Would you filter these records and copy every line that has the word "have"?

--- Supplied entries Enclosed Below ---

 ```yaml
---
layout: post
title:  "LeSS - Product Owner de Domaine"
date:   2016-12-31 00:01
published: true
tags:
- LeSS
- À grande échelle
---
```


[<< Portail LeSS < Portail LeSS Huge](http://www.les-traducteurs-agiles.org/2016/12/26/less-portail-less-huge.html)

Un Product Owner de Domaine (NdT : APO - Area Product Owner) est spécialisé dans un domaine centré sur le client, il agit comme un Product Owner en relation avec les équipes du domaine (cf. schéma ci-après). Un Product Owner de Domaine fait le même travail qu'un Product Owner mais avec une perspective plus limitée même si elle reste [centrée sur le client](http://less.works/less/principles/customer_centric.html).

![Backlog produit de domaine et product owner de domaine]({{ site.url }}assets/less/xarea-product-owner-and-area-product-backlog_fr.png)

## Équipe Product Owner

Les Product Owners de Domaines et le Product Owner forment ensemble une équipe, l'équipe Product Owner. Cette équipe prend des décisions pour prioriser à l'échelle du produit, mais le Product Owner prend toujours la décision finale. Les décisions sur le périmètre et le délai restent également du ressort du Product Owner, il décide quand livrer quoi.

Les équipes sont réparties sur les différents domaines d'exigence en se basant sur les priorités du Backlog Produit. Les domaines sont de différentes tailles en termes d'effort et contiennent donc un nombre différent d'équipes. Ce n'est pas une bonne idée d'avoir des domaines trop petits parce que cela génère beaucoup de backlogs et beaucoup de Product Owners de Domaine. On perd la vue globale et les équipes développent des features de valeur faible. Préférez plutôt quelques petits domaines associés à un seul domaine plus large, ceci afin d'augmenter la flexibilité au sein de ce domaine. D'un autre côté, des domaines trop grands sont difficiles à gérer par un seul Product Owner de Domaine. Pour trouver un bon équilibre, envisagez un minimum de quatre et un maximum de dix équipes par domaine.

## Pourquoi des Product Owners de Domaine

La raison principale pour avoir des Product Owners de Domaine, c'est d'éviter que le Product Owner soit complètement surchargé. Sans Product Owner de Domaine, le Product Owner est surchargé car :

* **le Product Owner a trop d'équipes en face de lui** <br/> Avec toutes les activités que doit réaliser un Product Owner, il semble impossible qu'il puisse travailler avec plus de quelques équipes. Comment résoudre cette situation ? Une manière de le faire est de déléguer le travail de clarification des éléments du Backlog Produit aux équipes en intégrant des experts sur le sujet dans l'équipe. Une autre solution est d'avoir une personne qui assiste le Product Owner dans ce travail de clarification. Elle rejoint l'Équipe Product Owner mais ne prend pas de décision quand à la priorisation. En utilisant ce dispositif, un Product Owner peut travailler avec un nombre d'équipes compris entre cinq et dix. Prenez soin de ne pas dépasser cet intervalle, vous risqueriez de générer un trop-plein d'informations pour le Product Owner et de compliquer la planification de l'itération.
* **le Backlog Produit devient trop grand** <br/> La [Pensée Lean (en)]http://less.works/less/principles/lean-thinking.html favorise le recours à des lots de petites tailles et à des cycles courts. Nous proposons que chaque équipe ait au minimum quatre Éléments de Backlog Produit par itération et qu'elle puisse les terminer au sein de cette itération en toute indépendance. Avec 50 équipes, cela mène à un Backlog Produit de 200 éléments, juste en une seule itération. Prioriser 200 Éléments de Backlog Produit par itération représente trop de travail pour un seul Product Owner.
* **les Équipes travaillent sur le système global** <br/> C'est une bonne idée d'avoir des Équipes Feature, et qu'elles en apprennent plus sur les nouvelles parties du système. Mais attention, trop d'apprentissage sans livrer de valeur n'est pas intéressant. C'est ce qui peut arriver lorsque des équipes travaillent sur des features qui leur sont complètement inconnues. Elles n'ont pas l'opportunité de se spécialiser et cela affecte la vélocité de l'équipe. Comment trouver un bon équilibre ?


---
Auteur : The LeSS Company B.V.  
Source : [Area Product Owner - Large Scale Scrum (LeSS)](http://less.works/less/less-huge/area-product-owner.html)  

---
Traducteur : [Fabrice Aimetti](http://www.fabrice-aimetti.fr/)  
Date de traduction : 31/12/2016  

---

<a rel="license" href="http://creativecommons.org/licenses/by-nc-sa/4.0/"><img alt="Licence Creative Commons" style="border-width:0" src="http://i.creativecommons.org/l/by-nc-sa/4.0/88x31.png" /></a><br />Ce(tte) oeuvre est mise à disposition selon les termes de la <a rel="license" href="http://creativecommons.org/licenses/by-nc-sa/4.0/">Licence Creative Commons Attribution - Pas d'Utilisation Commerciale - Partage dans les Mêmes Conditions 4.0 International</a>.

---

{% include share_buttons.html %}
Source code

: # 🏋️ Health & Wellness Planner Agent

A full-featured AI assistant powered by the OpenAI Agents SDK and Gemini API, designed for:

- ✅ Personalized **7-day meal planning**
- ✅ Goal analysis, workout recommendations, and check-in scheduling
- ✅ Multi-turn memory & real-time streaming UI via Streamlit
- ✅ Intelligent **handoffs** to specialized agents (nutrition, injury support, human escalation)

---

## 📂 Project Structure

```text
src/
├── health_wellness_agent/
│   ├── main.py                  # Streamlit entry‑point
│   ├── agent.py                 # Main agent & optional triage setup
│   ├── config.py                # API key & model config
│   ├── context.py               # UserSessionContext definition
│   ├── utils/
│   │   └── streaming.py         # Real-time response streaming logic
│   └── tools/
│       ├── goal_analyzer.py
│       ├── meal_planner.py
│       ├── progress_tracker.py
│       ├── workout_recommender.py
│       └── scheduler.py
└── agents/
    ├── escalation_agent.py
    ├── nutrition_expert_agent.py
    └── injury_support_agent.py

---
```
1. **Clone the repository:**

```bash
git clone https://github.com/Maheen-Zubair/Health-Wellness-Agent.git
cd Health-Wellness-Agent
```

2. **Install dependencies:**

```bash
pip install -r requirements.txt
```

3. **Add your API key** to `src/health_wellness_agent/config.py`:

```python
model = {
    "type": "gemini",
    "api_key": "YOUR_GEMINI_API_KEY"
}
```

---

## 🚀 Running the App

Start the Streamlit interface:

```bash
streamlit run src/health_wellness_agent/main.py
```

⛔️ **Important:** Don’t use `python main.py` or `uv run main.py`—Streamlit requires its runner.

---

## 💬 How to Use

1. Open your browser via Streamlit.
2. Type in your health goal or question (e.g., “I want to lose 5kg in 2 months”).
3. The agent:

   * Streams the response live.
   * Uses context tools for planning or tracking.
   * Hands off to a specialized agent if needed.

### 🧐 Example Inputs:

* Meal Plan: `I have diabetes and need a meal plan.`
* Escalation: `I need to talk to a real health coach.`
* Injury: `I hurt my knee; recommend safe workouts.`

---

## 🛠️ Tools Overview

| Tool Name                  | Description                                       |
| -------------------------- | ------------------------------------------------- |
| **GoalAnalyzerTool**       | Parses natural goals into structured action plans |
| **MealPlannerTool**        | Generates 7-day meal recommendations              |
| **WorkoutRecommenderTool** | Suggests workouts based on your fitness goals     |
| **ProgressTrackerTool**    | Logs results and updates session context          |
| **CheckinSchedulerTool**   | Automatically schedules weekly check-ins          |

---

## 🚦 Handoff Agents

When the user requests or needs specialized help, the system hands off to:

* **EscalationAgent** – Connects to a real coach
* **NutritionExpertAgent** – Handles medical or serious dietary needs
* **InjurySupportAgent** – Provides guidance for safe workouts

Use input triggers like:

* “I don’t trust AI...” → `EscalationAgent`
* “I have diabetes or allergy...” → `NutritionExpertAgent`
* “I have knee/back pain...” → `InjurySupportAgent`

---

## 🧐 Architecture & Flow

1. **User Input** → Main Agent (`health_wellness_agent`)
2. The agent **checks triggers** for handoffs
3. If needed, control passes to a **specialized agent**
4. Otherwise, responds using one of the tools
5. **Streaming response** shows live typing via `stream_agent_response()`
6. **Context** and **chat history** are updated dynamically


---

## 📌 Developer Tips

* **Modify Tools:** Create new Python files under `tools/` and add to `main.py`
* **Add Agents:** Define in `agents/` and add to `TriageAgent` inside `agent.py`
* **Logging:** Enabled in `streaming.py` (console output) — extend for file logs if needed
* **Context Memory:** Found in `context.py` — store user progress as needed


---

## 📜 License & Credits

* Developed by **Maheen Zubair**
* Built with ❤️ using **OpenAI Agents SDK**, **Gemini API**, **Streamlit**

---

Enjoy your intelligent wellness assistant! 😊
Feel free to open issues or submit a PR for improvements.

--- End of Enclosed Supplied entries ---

Your solution
* Meal Plan: `I have diabetes and need a meal plan.`
* “I have diabetes or allergy...” → `NutritionExpertAgent`
* “I have knee/back pain...” → `InjurySupportAgent`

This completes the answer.